Authors: Oliver Pahnecke & Juan Pablo Bohoslavsky
This Article proposes an innovative and human rights-based interpretation of interest rates applied to public and private loans where interest rate and risk premium are adjusted after the full payment of the principal.
Risky borrowers pay more for the same loan than low-risk clients due to risk-weighted interest rates that are based on the absence or the quality of collateral. While this approach treats collateral and risk premium as exchangeable, it is only the collateral that is returned at the end of the contract; the risk premium is not. The practice of charging a risk premium on top of the prime rate is legally justified since it serves as a protection of the lender’s property in a riskier environment by accelerating the return of the principal.

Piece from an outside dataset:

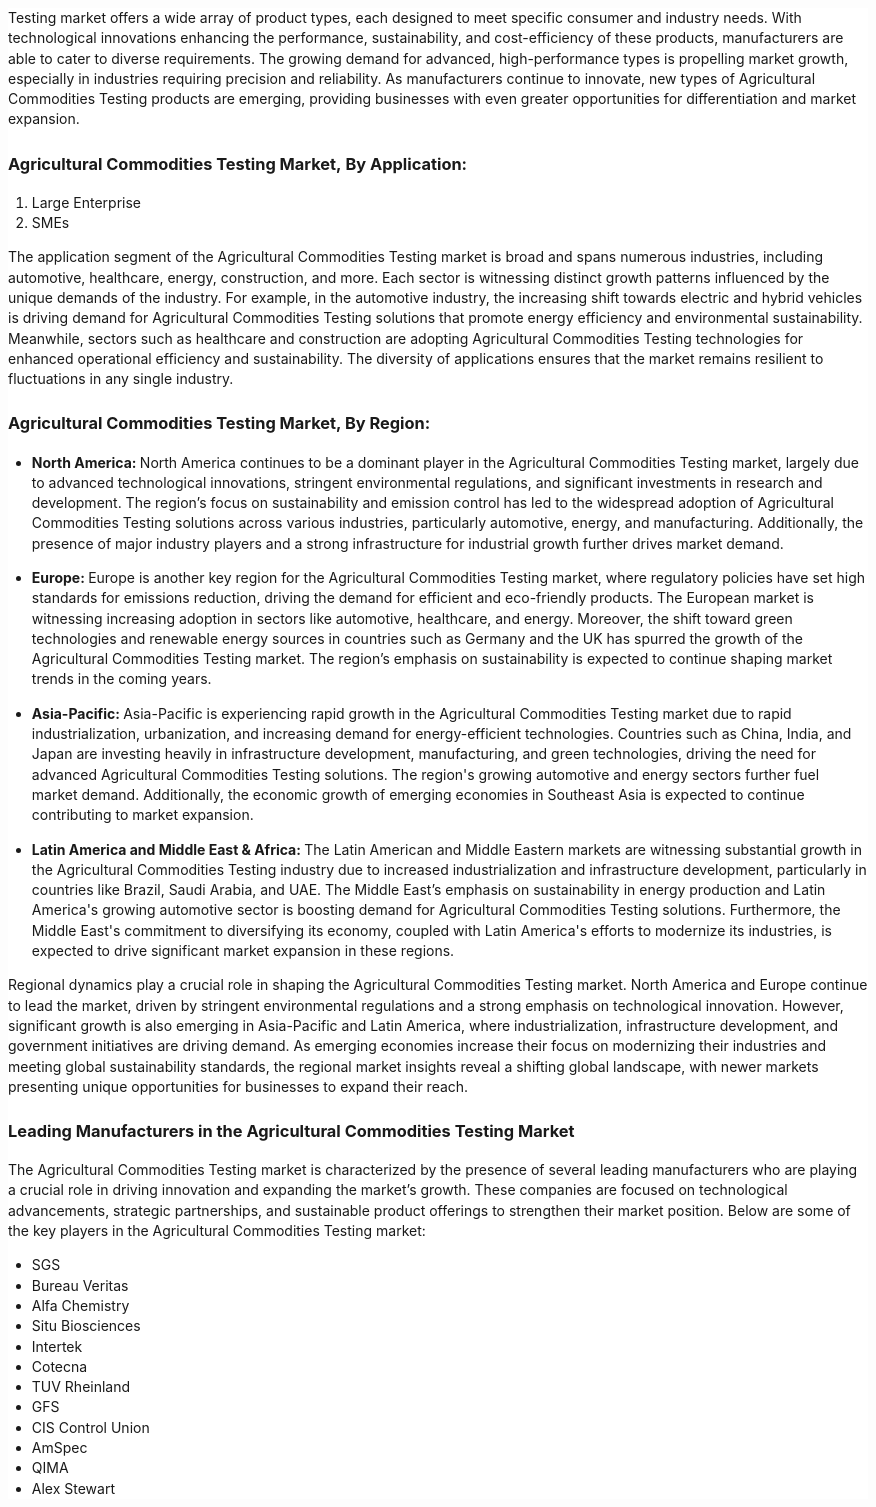 Testing market offers a wide array of product types, each designed to meet specific consumer and industry needs. With technological innovations enhancing the performance, sustainability, and cost-efficiency of these products, manufacturers are able to cater to diverse requirements. The growing demand for advanced, high-performance types is propelling market growth, especially in industries requiring precision and reliability. As manufacturers continue to innovate, new types of Agricultural Commodities Testing products are emerging, providing businesses with even greater opportunities for differentiation and market expansion.</p><h3>Agricultural Commodities Testing Market,&nbsp;By Application:</h3><ol><li>Large Enterprise<li> SMEs</li></ol><p>The application segment of the Agricultural Commodities Testing market is broad and spans numerous industries, including automotive, healthcare, energy, construction, and more. Each sector is witnessing distinct growth patterns influenced by the unique demands of the industry. For example, in the automotive industry, the increasing shift towards electric and hybrid vehicles is driving demand for Agricultural Commodities Testing solutions that promote energy efficiency and environmental sustainability. Meanwhile, sectors such as healthcare and construction are adopting Agricultural Commodities Testing technologies for enhanced operational efficiency and sustainability. The diversity of applications ensures that the market remains resilient to fluctuations in any single industry.</p><h3>Agricultural Commodities Testing Market, By Region:</h3><ul><li><p><strong>North America:&nbsp;</strong>North America continues to be a dominant player in the Agricultural Commodities Testing market, largely due to advanced technological innovations, stringent environmental regulations, and significant investments in research and development. The region&rsquo;s focus on sustainability and emission control has led to the widespread adoption of Agricultural Commodities Testing solutions across various industries, particularly automotive, energy, and manufacturing. Additionally, the presence of major industry players and a strong infrastructure for industrial growth further drives market demand.</p></li><li><p><strong><strong>Europe:&nbsp;</strong></strong>Europe is another key region for the Agricultural Commodities Testing market, where regulatory policies have set high standards for emissions reduction, driving the demand for efficient and eco-friendly products. The European market is witnessing increasing adoption in sectors like automotive, healthcare, and energy. Moreover, the shift toward green technologies and renewable energy sources in countries such as Germany and the UK has spurred the growth of the Agricultural Commodities Testing market. The region&rsquo;s emphasis on sustainability is expected to continue shaping market trends in the coming years.</p></li><li><p><strong><strong>Asia-Pacific:&nbsp;</strong></strong>Asia-Pacific is experiencing rapid growth in the Agricultural Commodities Testing market due to rapid industrialization, urbanization, and increasing demand for energy-efficient technologies. Countries such as China, India, and Japan are investing heavily in infrastructure development, manufacturing, and green technologies, driving the need for advanced Agricultural Commodities Testing solutions. The region's growing automotive and energy sectors further fuel market demand. Additionally, the economic growth of emerging economies in Southeast Asia is expected to continue contributing to market expansion.</p></li><li><p><strong><strong>Latin America and Middle East &amp; Africa:&nbsp;</strong></strong>The Latin American and Middle Eastern markets are witnessing substantial growth in the Agricultural Commodities Testing industry due to increased industrialization and infrastructure development, particularly in countries like Brazil, Saudi Arabia, and UAE. The Middle East&rsquo;s emphasis on sustainability in energy production and Latin America's growing automotive sector is boosting demand for Agricultural Commodities Testing solutions. Furthermore, the Middle East's commitment to diversifying its economy, coupled with Latin America's efforts to modernize its industries, is expected to drive significant market expansion in these regions.</p></li></ul><p>Regional dynamics play a crucial role in shaping the Agricultural Commodities Testing market. North America and Europe continue to lead the market, driven by stringent environmental regulations and a strong emphasis on technological innovation. However, significant growth is also emerging in Asia-Pacific and Latin America, where industrialization, infrastructure development, and government initiatives are driving demand. As emerging economies increase their focus on modernizing their industries and meeting global sustainability standards, the regional market insights reveal a shifting global landscape, with newer markets presenting unique opportunities for businesses to expand their reach.</p><h3><strong>Leading Manufacturers in the Agricultural Commodities Testing Market</strong></h3><p>The Agricultural Commodities Testing market is characterized by the presence of several leading manufacturers who are playing a crucial role in driving innovation and expanding the market&rsquo;s growth. These companies are focused on technological advancements, strategic partnerships, and sustainable product offerings to strengthen their market position. Below are some of the key players in the Agricultural Commodities Testing market:</p></div><div class="article-main__content" data-test-id="publishing-text-block"><ul><li><span class="">SGS<li>Bureau Veritas<li>Alfa Chemistry<li>Situ Biosciences<li>Intertek<li>Cotecna<li>TUV Rheinland<li>GFS<li>CIS Control Union<li>AmSpec<li>QIMA<li>Alex Stewart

But the Article argues that the price difference loses its economic and legal justification once the risk premium has fulfilled its purpose of ensuring the payment of the principal. Beyond that point, the risk premium becomes a form of discrimination based on economic status because it unjustifiably imposes a greater burden on risky clients than on low-risk clients. Additionally, the Article demonstrates that this risk premium cannot be a mere compensation that a risky borrower must pay for the lender’s increased risk. Under this interpretation, adjusting the interest rate and the risk premium after the full payment of the principal is legally required because it prevents discrimination by securing the equal treatment of all borrowers once they have paid the principal. This argument is based on contract law, international human rights law, and international financial regulations. Furthermore, this approach would free resources in the current dramatic Covid-19 context where fiscal space and household incomes must be devoted to save lives and ensure that basic economic and social rights are realized.